EXERCISE DATA =
+++
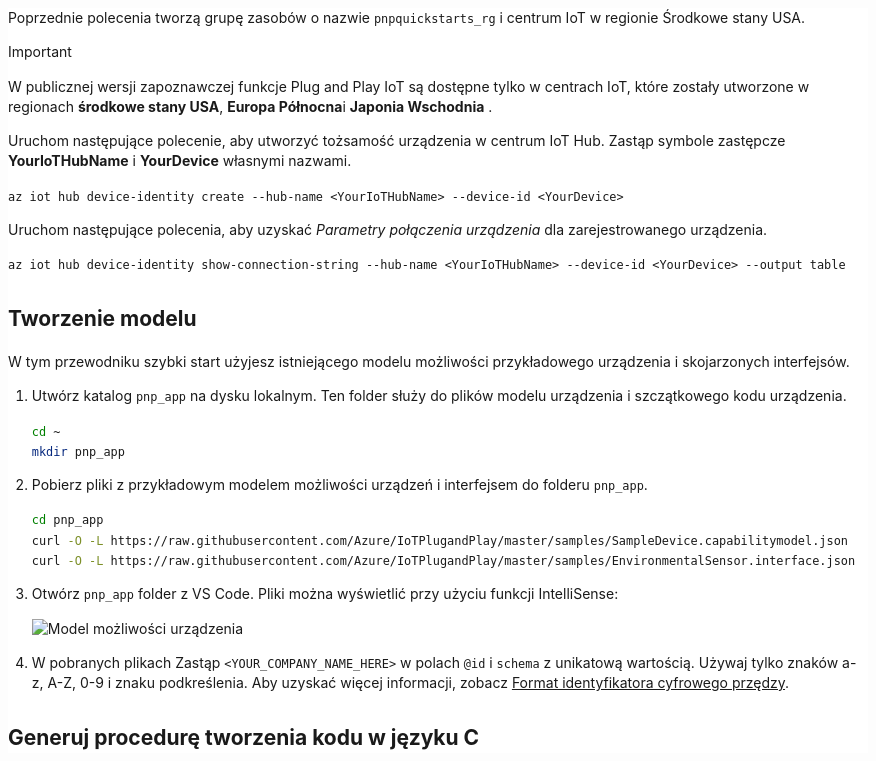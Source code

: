 Poprzednie polecenia tworzą grupę zasobów o nazwie `pnpquickstarts_rg` i centrum IoT w regionie Środkowe stany USA.

> [!IMPORTANT]
> W publicznej wersji zapoznawczej funkcje Plug and Play IoT są dostępne tylko w centrach IoT, które zostały utworzone w regionach **środkowe stany USA**, **Europa Północna**i **Japonia Wschodnia** .

Uruchom następujące polecenie, aby utworzyć tożsamość urządzenia w centrum IoT Hub. Zastąp symbole zastępcze **YourIoTHubName** i **YourDevice** własnymi nazwami.

```azurecli-interactive
az iot hub device-identity create --hub-name <YourIoTHubName> --device-id <YourDevice>
```

Uruchom następujące polecenia, aby uzyskać _Parametry połączenia urządzenia_ dla zarejestrowanego urządzenia.

```azurecli-interactive
az iot hub device-identity show-connection-string --hub-name <YourIoTHubName> --device-id <YourDevice> --output table
```

## <a name="author-your-model"></a>Tworzenie modelu

W tym przewodniku szybki start użyjesz istniejącego modelu możliwości przykładowego urządzenia i skojarzonych interfejsów.

1. Utwórz katalog `pnp_app` na dysku lokalnym. Ten folder służy do plików modelu urządzenia i szczątkowego kodu urządzenia.

    ```bash
    cd ~
    mkdir pnp_app
    ```

1. Pobierz pliki z przykładowym modelem możliwości urządzeń i interfejsem do folderu `pnp_app`.

    ```bash
    cd pnp_app
    curl -O -L https://raw.githubusercontent.com/Azure/IoTPlugandPlay/master/samples/SampleDevice.capabilitymodel.json
    curl -O -L https://raw.githubusercontent.com/Azure/IoTPlugandPlay/master/samples/EnvironmentalSensor.interface.json
    ```

1. Otwórz `pnp_app` folder z VS Code. Pliki można wyświetlić przy użyciu funkcji IntelliSense:

    ![Model możliwości urządzenia](media/quickstart-create-pnp-device-linux/dcm.png)

1. W pobranych plikach Zastąp `<YOUR_COMPANY_NAME_HERE>` w polach `@id` i `schema` z unikatową wartością. Używaj tylko znaków a-z, A-Z, 0-9 i znaku podkreślenia. Aby uzyskać więcej informacji, zobacz [Format identyfikatora cyfrowego przędzy](https://github.com/Azure/IoTPlugandPlay/tree/master/DTDL#digital-twin-identifier-format).

## <a name="generate-the-c-code-stub"></a>Generuj procedurę tworzenia kodu w języku C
+++
WHAT IS EXPECTED = Verbatim copy without images: write the records above out in full.

ANSWER TO THE PROBLEM =
Source code

: Poprzednie polecenia tworzą grupę zasobów o nazwie `pnpquickstarts_rg` i centrum IoT w regionie Środkowe stany USA.

> [!IMPORTANT]
> W publicznej wersji zapoznawczej funkcje Plug and Play IoT są dostępne tylko w centrach IoT, które zostały utworzone w regionach **środkowe stany USA**, **Europa Północna**i **Japonia Wschodnia** .

Uruchom następujące polecenie, aby utworzyć tożsamość urządzenia w centrum IoT Hub. Zastąp symbole zastępcze **YourIoTHubName** i **YourDevice** własnymi nazwami.

```azurecli-interactive
az iot hub device-identity create --hub-name <YourIoTHubName> --device-id <YourDevice>
```

Uruchom następujące polecenia, aby uzyskać _Parametry połączenia urządzenia_ dla zarejestrowanego urządzenia.

```azurecli-interactive
az iot hub device-identity show-connection-string --hub-name <YourIoTHubName> --device-id <YourDevice> --output table
```

## <a name="author-your-model"></a>Tworzenie modelu

W tym przewodniku szybki start użyjesz istniejącego modelu możliwości przykładowego urządzenia i skojarzonych interfejsów.

1. Utwórz katalog `pnp_app` na dysku lokalnym. Ten folder służy do plików modelu urządzenia i szczątkowego kodu urządzenia.

    ```bash
    cd ~
    mkdir pnp_app
    ```

1. Pobierz pliki z przykładowym modelem możliwości urządzeń i interfejsem do folderu `pnp_app`.

    ```bash
    cd pnp_app
    curl -O -L https://raw.githubusercontent.com/Azure/IoTPlugandPlay/master/samples/SampleDevice.capabilitymodel.json
    curl -O -L https://raw.githubusercontent.com/Azure/IoTPlugandPlay/master/samples/EnvironmentalSensor.interface.json
    ```

1. Otwórz `pnp_app` folder z VS Code. Pliki można wyświetlić przy użyciu funkcji IntelliSense:

    ![Model możliwości urządzenia](media/quickstart-create-pnp-device-linux/dcm.png)

1. W pobranych plikach Zastąp `<YOUR_COMPANY_NAME_HERE>` w polach `@id` i `schema` z unikatową wartością. Używaj tylko znaków a-z, A-Z, 0-9 i znaku podkreślenia. Aby uzyskać więcej informacji, zobacz [Format identyfikatora cyfrowego przędzy](https://github.com/Azure/IoTPlugandPlay/tree/master/DTDL#digital-twin-identifier-format).

## <a name="generate-the-c-code-stub"></a>Generuj procedurę tworzenia kodu w języku C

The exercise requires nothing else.